If that doesn’t convince you, it’s easy to calculate the Pearson correlation—it’s
the default in pandas, so removing the method='spearman'
above should do
the trick. If you’re impatient, you can just peek at the
results.
Conclusions
The most striking thing about this chart is its blueness. Despite our tribalism, writing scads of C# doesn’t make programmers any less likely to hack on some R. Even PHP, perhaps the most hated programming language on earth, has a slight positive correlation with Haskell. After seeing so many flamewars in forums, on mailing lists, and even in person, I expected language communities to be more insular. I’m particularly surprised by the positive correlations between the languages associated with proprietary platforms (C#, Objective-C, and ActionScript) and the traditionally open-source languages.
Not surprisingly, special-purpose languages are the exception to this rule. R, Matlab, and Puppet have more strong correlations (both positive and negative) than the norm, likely because of their niche roles in data analysis and devops.

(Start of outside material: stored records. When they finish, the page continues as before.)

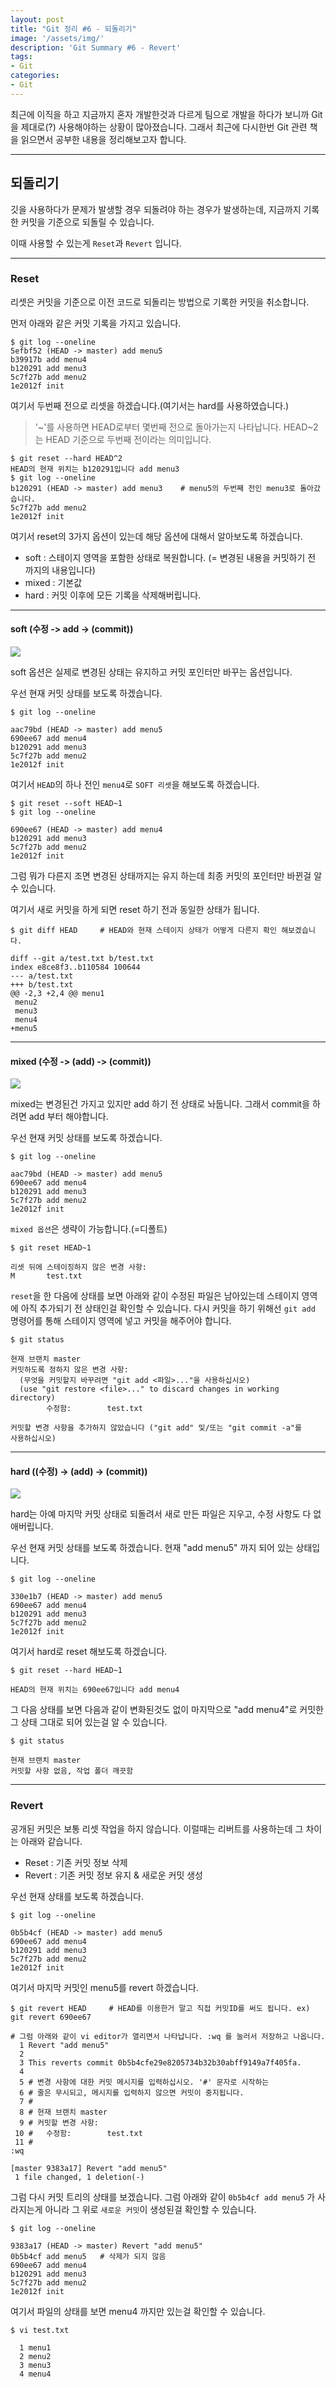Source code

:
 ```yaml
---
layout: post
title: "Git 정리 #6 - 되돌리기"
image: '/assets/img/'
description: 'Git Summary #6 - Revert'
tags:
- Git
categories:
- Git
---
```


최근에 이직을 하고 지금까지 혼자 개발한것과 다르게 팀으로 개발을 하다가 보니까 Git을 제대로(?) 사용해야하는 상황이 많아졌습니다. 그래서
최근에 다시한번 Git 관련 책을 읽으면서 공부한 내용을 정리해보고자 합니다.

---

## 되돌리기

깃을 사용하다가 문제가 발생할 경우 되돌려야 하는 경우가 발생하는데, 지금까지 기록한 커밋을 기준으로 되돌릴 수 있습니다.

이때 사용할 수 있는게 `Reset`과 `Revert` 입니다.

---

### Reset

리셋은 커밋을 기준으로 이전 코드로 되돌리는 방법으로 기록한 커밋을 취소합니다.

먼저 아래와 같은 커밋 기록을 가지고 있습니다.

```shell
$ git log --oneline
5efbf52 (HEAD -> master) add menu5
b39917b add menu4
b120291 add menu3
5c7f27b add menu2
1e2012f init
```

여기서 두번째 전으로 리셋을 하겠습니다.(여기서는 hard를 사용하였습니다.)

> '~'를 사용하면 HEAD로부터 몇번째 전으로 돌아가는지 나타납니다. HEAD~2는 HEAD 기준으로 두번째 전이라는 의미입니다.

```shell
$ git reset --hard HEAD^2
HEAD의 현재 위치는 b120291입니다 add menu3
$ git log --oneline
b120291 (HEAD -> master) add menu3    # menu5의 두번째 전인 menu3로 돌아갔습니다.
5c7f27b add menu2
1e2012f init
```

여기서 reset의 3가지 옵션이 있는데 해당 옵션에 대해서 알아보도록 하겠습니다.

- soft : 스테이지 영역을 포함한 상태로 복원합니다. (= 변경된 내용을 커밋하기 전 까지의 내용입니다)
- mixed : 기본값
- hard : 커밋 이후에 모든 기록을 삭제해버립니다.

---

#### soft (수정 -> add -> (commit))

![](https://miro.medium.com/max/2560/1*bp_bttN5fjmRstvvI3_h-Q.png)

soft 옵션은 실제로 변경된 상태는 유지하고 커밋 포인터만 바꾸는 옵션입니다.

우선 현재 커밋 상태를 보도록 하겠습니다.

```shell
$ git log --oneline 

aac79bd (HEAD -> master) add menu5
690ee67 add menu4
b120291 add menu3
5c7f27b add menu2
1e2012f init
```

여기서 `HEAD`의 하나 전인 `menu4`로 `SOFT 리셋`을 해보도록 하겠습니다.

```shell
$ git reset --soft HEAD~1
$ git log --oneline

690ee67 (HEAD -> master) add menu4
b120291 add menu3
5c7f27b add menu2
1e2012f init
```

그럼 뭐가 다른지 조면 변경된 상태까지는 유지 하는데 최종 커밋의 포인터만 바뀐걸 알 수 있습니다.

여기서 새로 커밋을 하게 되면 reset 하기 전과 동일한 상태가 됩니다.

```shell
$ git diff HEAD     # HEAD와 현재 스테이지 상태가 어떻게 다른지 확인 해보겠습니다.

diff --git a/test.txt b/test.txt
index e8ce8f3..b110584 100644
--- a/test.txt
+++ b/test.txt
@@ -2,3 +2,4 @@ menu1
 menu2
 menu3
 menu4
+menu5
```

---

#### mixed (수정 -> (add) -> (commit))

![](https://miro.medium.com/max/2376/1*scia9X1hN-L9A2GEpeb0sQ.png)

mixed는 변경된건 가지고 있지만 add 하기 전 상태로 놔둡니다. 그래서 commit을 하려면 add 부터 해야합니다.

우선 현재 커밋 상태를 보도록 하겠습니다.

```shell
$ git log --oneline 

aac79bd (HEAD -> master) add menu5
690ee67 add menu4
b120291 add menu3
5c7f27b add menu2
1e2012f init
```

`mixed 옵션`은 생략이 가능합니다.(=디폴트)

```shell
$ git reset HEAD~1

리셋 뒤에 스테이징하지 않은 변경 사항:
M       test.txt
```

`reset`을 한 다음에 상태를 보면 아래와 같이 수정된 파일은 남아있는데 스테이지 영역에 아직 추가되기 전 상태인걸 확인할 수 있습니다.
다시 커밋을 하기 위해선 `git add` 명령어를 통해 스테이지 영역에 넣고 커밋을 해주어야 합니다.

```shell
$ git status

현재 브랜치 master
커밋하도록 정하지 않은 변경 사항:
  (무엇을 커밋할지 바꾸려면 "git add <파일>..."을 사용하십시오)
  (use "git restore <file>..." to discard changes in working directory)
        수정함:        test.txt

커밋할 변경 사항을 추가하지 않았습니다 ("git add" 및/또는 "git commit -a"를
사용하십시오)
```

---

#### hard ((수정) -> (add) -> (commit))

![](https://miro.medium.com/max/2512/1*ixP648BrD9TOSEK-Z4wrRw.png)

hard는 아예 마지막 커밋 상태로 되돌려서 새로 만든 파일은 지우고, 수정 사항도 다 없애버립니다.

우선 현재 커밋 상태를 보도록 하겠습니다. 현재 "add menu5" 까지 되어 있는 상태입니다.

```shell
$ git log --oneline

330e1b7 (HEAD -> master) add menu5
690ee67 add menu4
b120291 add menu3
5c7f27b add menu2
1e2012f init
```

여기서 hard로 reset 해보도록 하겠습니다.

```shell
$ git reset --hard HEAD~1

HEAD의 현재 위치는 690ee67입니다 add menu4
```

그 다음 상태를 보면 다음과 같이 변화된것도 없이 마지막으로 "add menu4"로 커밋한 그 상태 그대로 되어 있는걸 알 수 있습니다.

```shell
$ git status

현재 브랜치 master
커밋할 사항 없음, 작업 폴더 깨끗함
```

---

### Revert

공개된 커밋은 보통 리셋 작업을 하지 않습니다. 이럴때는 리버트를 사용하는데 그 차이는 아래와 같습니다.

- Reset : 기존 커밋 정보 삭제
- Revert : 기존 커밋 정보 유지 & 새로운 커밋 생성

우선 현재 상태를 보도록 하겠습니다.

```shell
$ git log --oneline

0b5b4cf (HEAD -> master) add menu5
690ee67 add menu4
b120291 add menu3
5c7f27b add menu2
1e2012f init
```

여기서 마지막 커밋인 menu5를 revert 하겠습니다.

```shell
$ git revert HEAD     # HEAD를 이용한거 말고 직접 커밋ID를 써도 됩니다. ex) git revert 690ee67

# 그럼 아래와 같이 vi editor가 열리면서 나타납니다. :wq 를 눌러서 저장하고 나옵니다.
  1 Revert "add menu5"
  2 
  3 This reverts commit 0b5b4cfe29e8205734b32b30abff9149a7f405fa.
  4 
  5 # 변경 사항에 대한 커밋 메시지를 입력하십시오. '#' 문자로 시작하는
  6 # 줄은 무시되고, 메시지를 입력하지 않으면 커밋이 중지됩니다.
  7 #
  8 # 현재 브랜치 master
  9 # 커밋할 변경 사항:
 10 #   수정함:        test.txt
 11 #
:wq

[master 9383a17] Revert "add menu5"
 1 file changed, 1 deletion(-)
```

그럼 다시 커밋 트리의 상태를 보겠습니다. 그럼 아래와 같이 `0b5b4cf add menu5` 가 사라지는게 아니라 그 위로
`새로운 커밋`이 생성된걸 확인할 수 있습니다.

```shell
$ git log --oneline

9383a17 (HEAD -> master) Revert "add menu5"
0b5b4cf add menu5   # 삭제가 되지 않음
690ee67 add menu4
b120291 add menu3
5c7f27b add menu2
1e2012f init
```

여기서 파일의 상태를 보면 menu4 까지만 있는걸 확인할 수 있습니다.

```shell
$ vi test.txt

  1 menu1
  2 menu2
  3 menu3
  4 menu4
```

Like any analysis project, this one comes with a few caveats:
- GitHub pushes aren’t a perfect measure of activity. Then again, neither are commits, lines of code changed, or anything else I’ve heard of.
- This data only considers public projects on GitHub, many of which are open source. Open-source programmers, and projects, may behave quite differently from their closed-source counterparts.
- Correlation isn’t causation.
I’ve only scratched the surface here—if you’ve got some ideas, let me know!